Due to the way young boys are socialised in education and in society, their ability to deal with emotions has been systematically undermined from a young age. Men are taught that certain aspects of their personality are not acceptable, they are taught not to cry or express in words, how they are feeling. In school, they’re shown there are certain games they should play, activities they should take part in, and rarely are they encouraged to engage in their feelings.
Television and advertising are a large part of the issue, due to the picture they paint of what a ‘real man’ looks like. Men are bombarded by images and perceptions of masculinity, muscles and bravado, and slowly over time, they are made to believe that being a man entails specific criteria. If they do not tick certain boxes, they are not ‘man enough’.
These perceptions of masculinity can lead to a deep sense of shame permeating throughout male culture. The perceived definition of what it means to be a man is not only outdated and ridiculous, but harmful, not only for the men of today, but those of the future, who see this as the only way of being. The idea that men are to remain strong, silent and capable is a total myth, and belongs more in 1917, than 2017.
Why don't men discuss their feelings or emotions?
Over 3 million men in the UK have a mental health difficulty, and the charity Mind previously found that 37% of men in the UK feel worried or low. The top three issues playing on their minds were job security, work and money.
So, what is the cause of such high numbers of men experiencing mental health difficulties, and why do they find it so difficult to discuss? Here are some common reasons that men may find it difficult to speak about their issues.
- Men often stigmatise themselves, leading to a deep sense of shame about having a mental health difficulty
- Men are often embarrassed to admit to others that they struggle, even if their troubles are considerable, and struggle to seek help
- Men often ‘put up’ with relatively minor difficulties, meaning these can become larger difficulties
- Men often don’t display traditional symptoms of mental health difficulties, and may instead ‘act out’, through drug use, alcohol or aggression
- All of these factors can lead to mental health difficulties being undiagnosed or overlooked
Men and suicide
According to the office of national statistics, the ratio of male to female suicides has shown a sustained rise over the last 30 years. In 1981, 62% of suicides in the UK were male, and in 2014 this figure had risen to 76%. Suicide is the single biggest cause of death in men under the age of 45 in the UK.

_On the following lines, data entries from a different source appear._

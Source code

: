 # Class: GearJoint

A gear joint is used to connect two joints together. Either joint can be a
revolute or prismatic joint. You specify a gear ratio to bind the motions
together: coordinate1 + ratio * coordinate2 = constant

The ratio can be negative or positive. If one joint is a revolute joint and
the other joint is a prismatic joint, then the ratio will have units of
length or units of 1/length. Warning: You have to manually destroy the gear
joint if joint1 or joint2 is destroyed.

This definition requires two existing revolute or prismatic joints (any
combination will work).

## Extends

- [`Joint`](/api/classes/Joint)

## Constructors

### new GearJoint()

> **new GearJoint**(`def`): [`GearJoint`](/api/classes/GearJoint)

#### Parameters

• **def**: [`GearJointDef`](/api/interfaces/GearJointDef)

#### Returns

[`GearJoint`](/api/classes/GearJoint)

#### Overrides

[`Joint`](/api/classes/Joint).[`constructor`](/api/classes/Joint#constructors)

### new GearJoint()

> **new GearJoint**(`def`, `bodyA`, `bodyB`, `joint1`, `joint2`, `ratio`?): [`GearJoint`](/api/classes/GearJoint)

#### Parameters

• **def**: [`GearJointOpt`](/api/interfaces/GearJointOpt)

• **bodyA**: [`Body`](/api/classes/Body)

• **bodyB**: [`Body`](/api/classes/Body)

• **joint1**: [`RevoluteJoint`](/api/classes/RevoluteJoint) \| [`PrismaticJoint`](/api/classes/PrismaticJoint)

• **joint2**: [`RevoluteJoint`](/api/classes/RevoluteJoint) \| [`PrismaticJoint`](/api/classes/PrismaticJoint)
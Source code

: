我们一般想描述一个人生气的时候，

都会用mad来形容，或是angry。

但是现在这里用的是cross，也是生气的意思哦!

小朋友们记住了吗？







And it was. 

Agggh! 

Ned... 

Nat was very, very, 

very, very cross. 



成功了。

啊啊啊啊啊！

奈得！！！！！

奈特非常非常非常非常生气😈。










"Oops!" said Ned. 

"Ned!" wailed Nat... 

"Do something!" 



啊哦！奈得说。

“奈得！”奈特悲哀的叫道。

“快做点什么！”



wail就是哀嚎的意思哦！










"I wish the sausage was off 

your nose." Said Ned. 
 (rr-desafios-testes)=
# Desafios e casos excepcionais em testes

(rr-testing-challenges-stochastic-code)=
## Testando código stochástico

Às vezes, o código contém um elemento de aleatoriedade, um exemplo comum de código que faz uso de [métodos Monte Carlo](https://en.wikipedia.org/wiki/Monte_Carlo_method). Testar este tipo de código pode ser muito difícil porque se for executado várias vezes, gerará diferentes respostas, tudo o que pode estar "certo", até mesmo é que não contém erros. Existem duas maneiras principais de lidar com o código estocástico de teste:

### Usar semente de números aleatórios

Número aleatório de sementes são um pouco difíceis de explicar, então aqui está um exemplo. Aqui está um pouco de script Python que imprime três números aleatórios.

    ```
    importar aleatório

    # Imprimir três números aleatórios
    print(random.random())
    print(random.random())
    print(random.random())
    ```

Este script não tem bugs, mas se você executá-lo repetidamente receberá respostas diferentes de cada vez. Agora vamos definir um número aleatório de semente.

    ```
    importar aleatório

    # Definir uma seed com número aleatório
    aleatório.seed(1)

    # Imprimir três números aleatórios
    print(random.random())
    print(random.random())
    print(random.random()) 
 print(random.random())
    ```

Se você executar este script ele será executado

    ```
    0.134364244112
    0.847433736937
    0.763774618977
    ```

So, why are the statistics for male suicide so high? Men have been conditioned to be less in touch with their emotions, or to feel shame or weakness in accessing support, and often feel they have an image to uphold, or fear someone (another man) may find out their weakness.
As such, men do not often feel comfortable in expressing how they feel even if they are having a bad time, because of the expectations of manliness, meaning they feel they should be strong at all times. Not doing so, essentially equates to them feeling as if they have failed as a man.
Masculinity and feelings
Masculinity, and what it means to be a man, has been implanted, grown and developed in the minds of men since their childhood. Men witness to the stereotypes of masculine heroes, who are self-sufficient, strong and capable. Often the role of offering emotional support is not one associated with being manly, and is therefore dismissed.
It is crucial men are able to have conversations with other men about their mental health and feelings, because it is only when the idea of ‘what it means to be a man’ begins to change, that men will be able to open up, or reveal about themselves, those feelings or difficulties they are experiencing.
How therapy can help
It would be wrong to say that men do not ever seek help, or that all men are strong, silent and dismissive of feelings. However, often it is not until a point of crisis that men seek help, leaving things until they are unable to manage them anymore. It is in these points where many men find themselves in therapy, brought about through a relationship difficulty, an issue with stress or an incident at work. It is crucial to recognise, given the past conditioning and perceptions of being a man, this has been an incredibly hard thing to do and accepting they need support is a huge step.
Therapy can offer men the chance to be seen without judgement as they are. They can be seen as vulnerable, stressed, and anxious as well as strong, confident and capable. They will not be told to ‘man up’. In therapy, men can learn to understand more of themselves, their difficulties and their thoughts, and explore the rich and diverse nature of masculinity, and see that it is not a one sided image so frequently painted by the media. Therapy offers men the chance to explore their pain and difficulty, and to ultimately, be more enriched, and enhanced, and to understand more what it means to be a man.
The importance of dispelling the myths surrounding mental health is crucial for society as a whole, as it allows for a more open and honest conversation to take place and lessen stigma and discrimination. The reality is, mental health operates on a scale, and we all struggle at points.
Gender does not discriminate when it comes to mental health difficulties, and being a man makes no difference to whether you should feel able to discuss, think about or engage with your feelings.